Chicago hope

From her stoop in the center of a sophisticated city, my niece Erin has carved out a delightful little corner of Mayberry.

She and her neighborhood gang enjoy a living-room-forts, frontyard-warter-balloon-fight, Saturday-sleepover, come-home-when-the-streetlights-turn-on kind of childhood, while all around them Chicago hums.

They each have the necessary kind of scheduled activities that keep their parents hopping — piano lessons, school activities, basketball games and the like, But, mostly, they rely on their own vivid imaginations and a luck-of-the-draw geography that landed them all on the same block.

I popped in one Saturday and they let me join the fun.

That day, the big project was a commercial, for which they wrote a script, built a set and made props.

“Will you play the mom?” they asked.

Banking on my nearly 30 years of experience, I naively agreed.

Our eight-year old director, Alex, wanted me off script for shooting, but eventually took pity on me and, in a veteran move, placed the script among the props so I could read it as needed.

Erin and Addie shared top billing as lead actors/producers/writers/agents and all around awesomely bossy pants.

Molly worked the camera.

With all of us concentrating very hard, we wrapped after a mere eight takes. We were all pretty impressed with ourselves as their previous commercial, shot the day before, had required 37 takes due to all the giggling.

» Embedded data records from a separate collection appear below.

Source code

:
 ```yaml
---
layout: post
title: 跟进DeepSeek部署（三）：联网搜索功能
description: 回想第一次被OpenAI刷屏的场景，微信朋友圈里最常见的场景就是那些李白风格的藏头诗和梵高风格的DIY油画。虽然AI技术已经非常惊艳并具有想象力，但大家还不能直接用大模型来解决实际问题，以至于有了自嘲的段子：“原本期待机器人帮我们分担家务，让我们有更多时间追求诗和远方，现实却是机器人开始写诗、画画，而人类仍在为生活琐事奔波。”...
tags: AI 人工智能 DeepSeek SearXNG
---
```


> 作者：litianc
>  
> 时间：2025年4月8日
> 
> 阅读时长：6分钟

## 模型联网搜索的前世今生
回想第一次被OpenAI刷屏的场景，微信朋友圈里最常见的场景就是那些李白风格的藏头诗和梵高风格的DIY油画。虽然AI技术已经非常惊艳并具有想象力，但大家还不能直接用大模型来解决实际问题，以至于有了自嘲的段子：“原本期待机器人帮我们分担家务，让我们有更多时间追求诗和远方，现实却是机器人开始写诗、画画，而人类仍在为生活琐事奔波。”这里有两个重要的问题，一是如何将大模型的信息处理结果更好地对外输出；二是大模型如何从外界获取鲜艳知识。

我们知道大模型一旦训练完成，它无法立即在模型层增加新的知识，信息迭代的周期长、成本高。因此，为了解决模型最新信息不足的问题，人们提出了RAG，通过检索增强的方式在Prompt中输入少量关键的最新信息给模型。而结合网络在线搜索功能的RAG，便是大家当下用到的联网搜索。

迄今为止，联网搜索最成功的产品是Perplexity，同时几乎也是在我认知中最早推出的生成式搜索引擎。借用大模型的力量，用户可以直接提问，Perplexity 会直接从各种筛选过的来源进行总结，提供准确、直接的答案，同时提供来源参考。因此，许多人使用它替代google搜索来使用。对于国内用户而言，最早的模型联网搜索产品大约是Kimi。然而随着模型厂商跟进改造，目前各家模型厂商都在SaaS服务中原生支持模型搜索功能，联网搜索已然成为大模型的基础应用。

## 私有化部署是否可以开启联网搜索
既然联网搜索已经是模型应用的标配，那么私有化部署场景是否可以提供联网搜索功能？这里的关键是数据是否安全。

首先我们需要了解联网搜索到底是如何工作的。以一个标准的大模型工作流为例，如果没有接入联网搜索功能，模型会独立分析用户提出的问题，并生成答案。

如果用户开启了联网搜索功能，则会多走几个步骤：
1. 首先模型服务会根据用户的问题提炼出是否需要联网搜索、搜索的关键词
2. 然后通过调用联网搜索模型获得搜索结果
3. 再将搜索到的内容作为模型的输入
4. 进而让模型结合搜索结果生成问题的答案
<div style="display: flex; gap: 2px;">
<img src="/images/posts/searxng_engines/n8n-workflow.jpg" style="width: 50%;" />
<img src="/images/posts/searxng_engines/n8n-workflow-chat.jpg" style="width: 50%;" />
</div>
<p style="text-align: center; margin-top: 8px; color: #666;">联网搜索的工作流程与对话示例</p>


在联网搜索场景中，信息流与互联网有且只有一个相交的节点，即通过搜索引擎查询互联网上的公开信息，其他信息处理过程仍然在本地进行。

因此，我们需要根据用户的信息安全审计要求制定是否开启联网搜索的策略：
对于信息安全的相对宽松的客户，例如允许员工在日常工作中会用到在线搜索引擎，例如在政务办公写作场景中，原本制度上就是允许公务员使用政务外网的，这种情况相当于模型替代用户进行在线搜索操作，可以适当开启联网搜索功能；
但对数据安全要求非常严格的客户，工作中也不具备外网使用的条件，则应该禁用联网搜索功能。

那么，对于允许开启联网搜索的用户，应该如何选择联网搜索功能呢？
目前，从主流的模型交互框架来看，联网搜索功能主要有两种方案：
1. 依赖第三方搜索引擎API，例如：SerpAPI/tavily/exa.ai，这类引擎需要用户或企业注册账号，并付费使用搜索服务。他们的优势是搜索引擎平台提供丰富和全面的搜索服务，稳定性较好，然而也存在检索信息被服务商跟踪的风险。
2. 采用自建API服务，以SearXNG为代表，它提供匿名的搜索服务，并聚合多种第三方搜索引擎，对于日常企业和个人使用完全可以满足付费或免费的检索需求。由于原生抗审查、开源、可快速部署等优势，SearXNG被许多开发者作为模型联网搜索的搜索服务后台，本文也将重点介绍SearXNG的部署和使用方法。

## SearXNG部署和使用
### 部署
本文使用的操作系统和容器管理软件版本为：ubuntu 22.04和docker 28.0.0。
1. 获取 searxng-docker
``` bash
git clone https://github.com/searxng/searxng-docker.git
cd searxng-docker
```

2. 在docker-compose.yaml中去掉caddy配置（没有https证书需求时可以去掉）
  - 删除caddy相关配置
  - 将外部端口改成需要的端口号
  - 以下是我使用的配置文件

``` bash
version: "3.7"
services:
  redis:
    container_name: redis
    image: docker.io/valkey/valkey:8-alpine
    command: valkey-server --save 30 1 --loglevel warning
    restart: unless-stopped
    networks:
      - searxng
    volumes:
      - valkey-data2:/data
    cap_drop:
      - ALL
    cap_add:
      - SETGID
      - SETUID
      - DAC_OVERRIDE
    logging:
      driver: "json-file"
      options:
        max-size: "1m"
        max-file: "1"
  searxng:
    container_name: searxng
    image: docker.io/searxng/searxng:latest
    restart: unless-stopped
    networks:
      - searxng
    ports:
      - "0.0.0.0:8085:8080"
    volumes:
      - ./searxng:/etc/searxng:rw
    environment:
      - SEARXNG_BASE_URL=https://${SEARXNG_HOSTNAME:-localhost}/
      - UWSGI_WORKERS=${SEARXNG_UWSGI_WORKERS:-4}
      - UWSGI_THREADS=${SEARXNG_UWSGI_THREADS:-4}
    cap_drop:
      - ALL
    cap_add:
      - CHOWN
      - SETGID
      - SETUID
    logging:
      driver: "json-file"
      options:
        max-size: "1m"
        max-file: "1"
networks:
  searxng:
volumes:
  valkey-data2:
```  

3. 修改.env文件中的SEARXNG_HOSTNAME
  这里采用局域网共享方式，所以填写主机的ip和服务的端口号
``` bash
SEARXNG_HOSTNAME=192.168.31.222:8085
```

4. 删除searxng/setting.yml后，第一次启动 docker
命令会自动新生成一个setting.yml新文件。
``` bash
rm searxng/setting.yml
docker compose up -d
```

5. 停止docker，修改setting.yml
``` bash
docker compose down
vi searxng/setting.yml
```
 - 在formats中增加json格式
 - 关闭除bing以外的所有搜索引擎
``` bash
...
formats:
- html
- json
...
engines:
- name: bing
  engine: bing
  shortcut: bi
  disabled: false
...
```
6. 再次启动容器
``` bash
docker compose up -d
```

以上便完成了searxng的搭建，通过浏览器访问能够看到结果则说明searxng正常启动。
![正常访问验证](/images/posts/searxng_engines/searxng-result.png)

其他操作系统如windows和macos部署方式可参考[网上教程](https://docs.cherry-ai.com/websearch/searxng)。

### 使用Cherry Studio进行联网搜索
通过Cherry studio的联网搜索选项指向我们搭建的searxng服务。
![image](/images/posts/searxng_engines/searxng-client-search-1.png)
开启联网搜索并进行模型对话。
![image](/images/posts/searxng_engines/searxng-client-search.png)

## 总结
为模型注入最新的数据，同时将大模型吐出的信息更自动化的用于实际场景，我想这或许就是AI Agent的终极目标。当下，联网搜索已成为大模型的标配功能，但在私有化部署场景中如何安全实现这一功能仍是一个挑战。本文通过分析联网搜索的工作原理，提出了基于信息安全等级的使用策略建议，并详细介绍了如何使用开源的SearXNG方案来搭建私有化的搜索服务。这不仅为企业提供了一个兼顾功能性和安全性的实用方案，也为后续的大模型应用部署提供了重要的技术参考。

And that’s what I’d like to stress about the real benefit of living in their modern-day Mayberry. Those kids weren’t shooting a commercial for a school project, or a contest, or social media stardom.

They shot that commercial for fun. For the same reason, they ran a” sky diving school” in the basement, operated a lemonade stand in the front yard, launched a running club around the block.

Real life and its requisite drama hovers all around their sweet little street. But, isn’t it reassuring for all of us to know that right in the middle of Chicago, there’s a place where kids are celebrating the fine and simple art of being a kid?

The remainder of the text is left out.